The present study demonstrates that savings could be achieved when a treatment regimen is used that reduces the occurrence of rash and can shorten the treatment duration for a larger proportion of patients. Using the regression analyses presented here, it is possible to estimate the cost impact for specific patient populations with HCV on the basis of their demographics and clinical characteristics and the attributes of the selected drug regimens [41]. The study suggests that there are potential patient management and cost-effectiveness implications associated with the attributes of the antiviral treatments that are utilized and the populations to which they are applied.
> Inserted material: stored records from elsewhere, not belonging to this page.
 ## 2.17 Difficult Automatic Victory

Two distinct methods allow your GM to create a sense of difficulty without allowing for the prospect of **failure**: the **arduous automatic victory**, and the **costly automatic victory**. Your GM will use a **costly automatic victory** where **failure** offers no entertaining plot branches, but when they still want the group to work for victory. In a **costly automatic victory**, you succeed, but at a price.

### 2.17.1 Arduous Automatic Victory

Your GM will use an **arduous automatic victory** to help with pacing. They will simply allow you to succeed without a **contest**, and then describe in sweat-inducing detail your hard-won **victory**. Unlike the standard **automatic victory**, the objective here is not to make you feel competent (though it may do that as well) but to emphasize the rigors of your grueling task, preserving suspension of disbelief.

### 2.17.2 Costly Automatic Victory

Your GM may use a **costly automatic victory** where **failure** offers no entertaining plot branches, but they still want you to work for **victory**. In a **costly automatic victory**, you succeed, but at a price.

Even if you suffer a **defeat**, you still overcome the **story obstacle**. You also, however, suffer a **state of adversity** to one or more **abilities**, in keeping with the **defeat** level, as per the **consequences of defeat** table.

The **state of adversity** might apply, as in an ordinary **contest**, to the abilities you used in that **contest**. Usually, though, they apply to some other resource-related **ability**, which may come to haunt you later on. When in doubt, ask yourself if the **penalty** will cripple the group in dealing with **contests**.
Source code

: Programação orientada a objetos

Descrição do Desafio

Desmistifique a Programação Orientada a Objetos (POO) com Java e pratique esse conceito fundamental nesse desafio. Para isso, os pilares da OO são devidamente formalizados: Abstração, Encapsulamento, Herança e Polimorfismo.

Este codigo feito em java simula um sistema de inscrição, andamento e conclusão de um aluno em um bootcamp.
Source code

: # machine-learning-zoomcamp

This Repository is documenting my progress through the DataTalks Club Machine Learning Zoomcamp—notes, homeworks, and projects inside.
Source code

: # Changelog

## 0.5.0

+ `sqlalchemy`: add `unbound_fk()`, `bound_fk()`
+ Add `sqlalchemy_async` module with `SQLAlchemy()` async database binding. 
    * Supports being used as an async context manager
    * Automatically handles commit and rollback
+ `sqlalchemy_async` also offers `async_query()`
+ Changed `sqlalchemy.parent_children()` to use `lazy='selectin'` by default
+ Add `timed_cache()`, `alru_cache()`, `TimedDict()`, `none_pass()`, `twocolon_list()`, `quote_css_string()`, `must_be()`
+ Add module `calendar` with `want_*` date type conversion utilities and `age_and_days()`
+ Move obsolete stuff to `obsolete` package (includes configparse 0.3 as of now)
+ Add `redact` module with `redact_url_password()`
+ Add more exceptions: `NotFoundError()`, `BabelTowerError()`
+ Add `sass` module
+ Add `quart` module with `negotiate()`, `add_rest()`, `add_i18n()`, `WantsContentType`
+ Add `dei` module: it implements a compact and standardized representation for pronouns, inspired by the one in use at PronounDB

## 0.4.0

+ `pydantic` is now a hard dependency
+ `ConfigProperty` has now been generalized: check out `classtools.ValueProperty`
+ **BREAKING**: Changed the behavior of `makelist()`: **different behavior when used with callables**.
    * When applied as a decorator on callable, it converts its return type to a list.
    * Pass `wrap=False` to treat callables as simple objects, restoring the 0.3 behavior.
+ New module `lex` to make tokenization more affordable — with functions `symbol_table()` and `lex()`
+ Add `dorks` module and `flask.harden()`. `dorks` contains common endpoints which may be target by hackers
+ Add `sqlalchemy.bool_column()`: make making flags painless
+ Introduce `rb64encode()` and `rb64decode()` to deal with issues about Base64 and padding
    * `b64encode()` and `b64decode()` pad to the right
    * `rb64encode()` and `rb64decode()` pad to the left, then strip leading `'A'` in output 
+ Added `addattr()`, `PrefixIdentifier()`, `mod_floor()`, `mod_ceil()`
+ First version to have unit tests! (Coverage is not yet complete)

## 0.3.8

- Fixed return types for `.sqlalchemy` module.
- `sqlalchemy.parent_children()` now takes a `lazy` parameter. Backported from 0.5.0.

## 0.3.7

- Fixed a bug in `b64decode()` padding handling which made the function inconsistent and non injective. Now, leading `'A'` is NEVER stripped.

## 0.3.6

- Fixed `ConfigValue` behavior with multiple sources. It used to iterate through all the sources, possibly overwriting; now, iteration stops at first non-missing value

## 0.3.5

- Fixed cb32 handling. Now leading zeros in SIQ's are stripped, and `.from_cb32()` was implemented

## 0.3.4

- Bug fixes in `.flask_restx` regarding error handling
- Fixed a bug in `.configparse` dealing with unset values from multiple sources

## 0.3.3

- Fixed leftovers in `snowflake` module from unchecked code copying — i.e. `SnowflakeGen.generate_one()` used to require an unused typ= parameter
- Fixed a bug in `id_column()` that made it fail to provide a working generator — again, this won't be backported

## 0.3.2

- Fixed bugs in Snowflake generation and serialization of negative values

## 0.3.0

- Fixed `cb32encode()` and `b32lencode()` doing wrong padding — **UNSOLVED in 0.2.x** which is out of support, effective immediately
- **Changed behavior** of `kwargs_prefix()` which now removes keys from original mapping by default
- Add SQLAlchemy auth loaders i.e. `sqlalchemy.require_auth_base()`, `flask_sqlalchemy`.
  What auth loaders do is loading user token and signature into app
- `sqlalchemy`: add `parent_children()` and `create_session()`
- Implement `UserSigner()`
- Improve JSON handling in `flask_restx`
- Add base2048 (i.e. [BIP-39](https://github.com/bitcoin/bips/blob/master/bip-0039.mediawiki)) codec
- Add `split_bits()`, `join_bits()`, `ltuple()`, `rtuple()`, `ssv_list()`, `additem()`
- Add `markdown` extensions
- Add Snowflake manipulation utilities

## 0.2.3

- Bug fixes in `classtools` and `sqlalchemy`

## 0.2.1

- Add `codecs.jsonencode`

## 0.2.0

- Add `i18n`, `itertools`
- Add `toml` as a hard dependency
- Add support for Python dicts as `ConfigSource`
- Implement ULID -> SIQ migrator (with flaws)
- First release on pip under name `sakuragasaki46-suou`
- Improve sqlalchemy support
Further research comparing MRU and related costs between new DAAs would provide clinicians and payers with additional information for better resource allocation, treatment selection and budgetary planning.

Below is the link to the electronic supplementary material.

Supplementary material 1 (DOCX 338 kb)

High body mass index, severe fibrosis, shortened treatment duration of pegylated interferon to 24 weeks, and anaemia and rash during treatment were identified as drivers of medical resource utilization-related costs of genotype 1 hepatitis C virus infection in treatment-naïve patients.

The shortened treatment duration of pegylated interferon and reduction in rash due to simeprevir treatment lead to important non-drug cost savings, compared with pegylated interferon and ribavirin treatment.

The study suggests there are potential patient management and cost-effectiveness implications associated with the choice of specific antiviral treatments.